Shale gas is less bad than coal, and less bad than LNG. It is not low-carbon enough for long term decarbonisation, unless it is burnt in power stations with carbon capture and storage (CCS). DECC has chosen a gas CCS project, Shell and SSE’s Peterhead project (see Shell United Kingdom: Peterhead CCS Project), as one of the two demonstration projects to subsidise in the UK’s CCS Commercialisation Competition.  This does not mean it will be built. Two previous UK projects have been given money for Front End Engineering Design – which is what Shell and SSE have received so far – and not been built. Peterhead is in Scotland, which may or may not be part of the UK after September’s referendum. DECC seems unlikely to give more UK money to a project in a soon-to-be-independent Scotland. Nevertheless, there are at least grounds for optimism on gas CCS. And even without CCS, shale gas is better than coal.

Mackay and Stone emphasise that fracking must be well regulated. Otherwise methane will leak out. Methane traps much more heat in the atmosphere than carbon dioxide does (though does not last as long). The Environment Agency has a good track record in regulating pollution, but needs to be adequately resourced. Like other public bodies in this age of austerity, it is having its resources reduced substantially. The UK government must now accept – and say publicly – that UK shale gas extraction will only be consistent with our climate obligations if it is overseen by a well-funded regulator. Fracking is not yet adequately regulated in the USA, but the Obama administration is now – somewhat belatedly – tightening the rules to restrict the amount of gas drillers can release into the air (see E&E Publishing LLC: EPA: Obama admin reassures greens on drilling oversight).

Friends of the Earth (FoE) is a leading UK opponent of shale gas. I am a member of FoE, because I think they do a lot of good work. However, I think they are wrong on shale gas.  A FoE briefing states that:

“All …forms of unconventional fossil fuel production will lock Europe into fossil fuel use, jeopardising emissions reduction targets and preventing investments into renewable energy development.” (See Friends of the Earth Europe: Shale gas in depth.)

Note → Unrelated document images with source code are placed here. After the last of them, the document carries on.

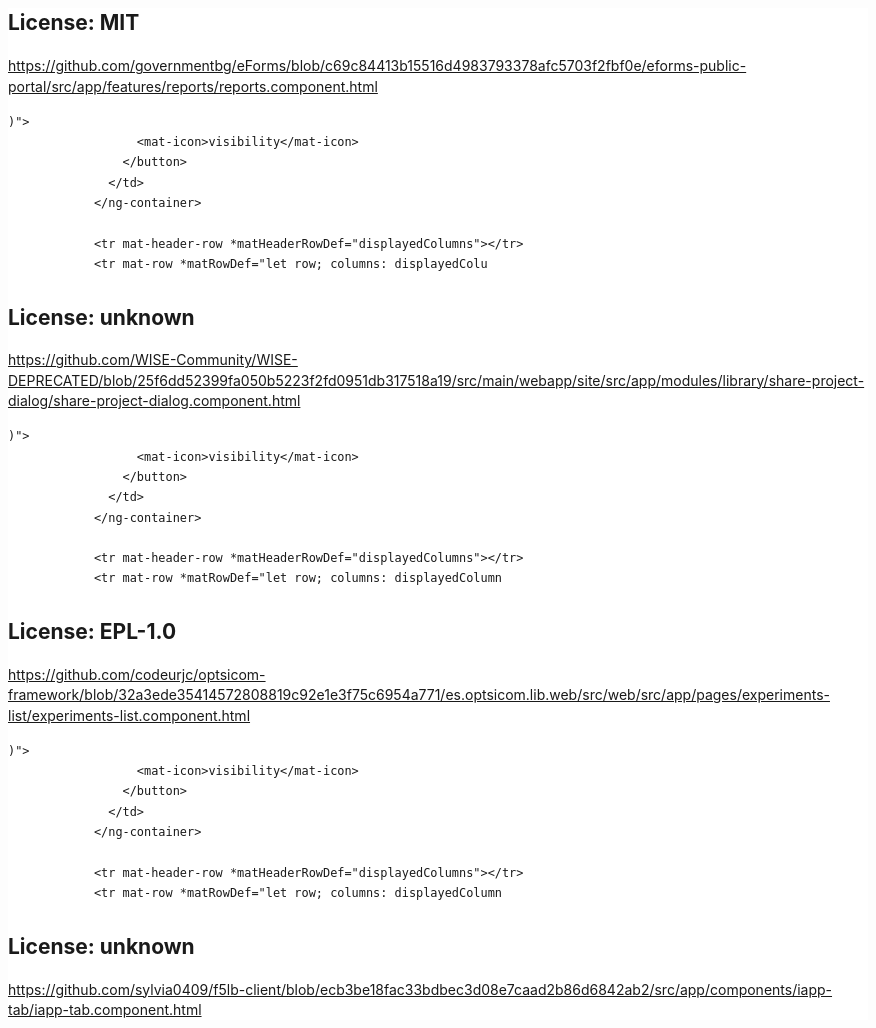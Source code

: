 
## License: MIT
https://github.com/governmentbg/eForms/blob/c69c84413b15516d4983793378afc5703f2fbf0e/eforms-public-portal/src/app/features/reports/reports.component.html

```
)">
                  <mat-icon>visibility</mat-icon>
                </button>
              </td>
            </ng-container>

            <tr mat-header-row *matHeaderRowDef="displayedColumns"></tr>
            <tr mat-row *matRowDef="let row; columns: displayedColu
```


## License: unknown
https://github.com/WISE-Community/WISE-DEPRECATED/blob/25f6dd52399fa050b5223f2fd0951db317518a19/src/main/webapp/site/src/app/modules/library/share-project-dialog/share-project-dialog.component.html

```
)">
                  <mat-icon>visibility</mat-icon>
                </button>
              </td>
            </ng-container>

            <tr mat-header-row *matHeaderRowDef="displayedColumns"></tr>
            <tr mat-row *matRowDef="let row; columns: displayedColumn
```


## License: EPL-1.0
https://github.com/codeurjc/optsicom-framework/blob/32a3ede35414572808819c92e1e3f75c6954a771/es.optsicom.lib.web/src/web/src/app/pages/experiments-list/experiments-list.component.html

```
)">
                  <mat-icon>visibility</mat-icon>
                </button>
              </td>
            </ng-container>

            <tr mat-header-row *matHeaderRowDef="displayedColumns"></tr>
            <tr mat-row *matRowDef="let row; columns: displayedColumn
```


## License: unknown
https://github.com/sylvia0409/f5lb-client/blob/ecb3be18fac33bdbec3d08e7caad2b86d6842ab2/src/app/components/iapp-tab/iapp-tab.component.html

Shale gas will not prevent investment into renewables. The current coalition government is doing quite well on renewables: not well enough, but better than the last Labour government managed. Developers will invest in renewables if they are promised sufficient level of subsidy. The Government raises this through energy bills rather than taxation, so it is limited by (legitimate) concerns about fuel poverty.  Shale gas is not being promised direct subsidies. It will get indirect subsidies through tax breaks. But this is future (and uncertain) revenue foregone by government, not money spent. If the Government tightened the tax regime for fracking, this would prevent the  shale gas sector developing in the UK, so the Treasury would continue to get no tax revenue. This would not help investment in renewables.

Will shale gas lock us into fossil fuel use? Not much more than we are already locked in.  Fossil fuels will continue to be used for many decades. Gas is less bad in climate terms, and also a more efficient back-up fuel than coal is for intermittent renewables like wind and solar power. The first climate priority is to stop burning coal. The second priority is to stop burning oil. So shale oil has no justification – oil produced in the UK is no better in climate terms than oil imported from elsewhere. Campaigners should focus on persuading people to drive electric vehicles. Eventually all the electricity can come from renewables, but other bridge technologies are needed: nuclear, CCS and, for the next two decades, unabated gas.

Greenhouse gases are not the only pollutants coming out of vehicles’ exhausts. Toxic air pollution is also emitted. The UK suffered high levels of air pollution last month. David Cameron blamed this, conveniently but incorrectly, on Saharan sand. Electric vehicles do not pollute directly – though they do indirectly if the electricity comes from fossil fuels. But electricity is not well-suited to HGVs or buses. These should, for the moment at least, run on gas. All buses in Delhi have to run on gas. Some European cities, such as Madrid, have gas buses. UK cities should catch up (see CFER: What can we do about smog in the UK?).

So, for air quality and climate reasons, we need more gas.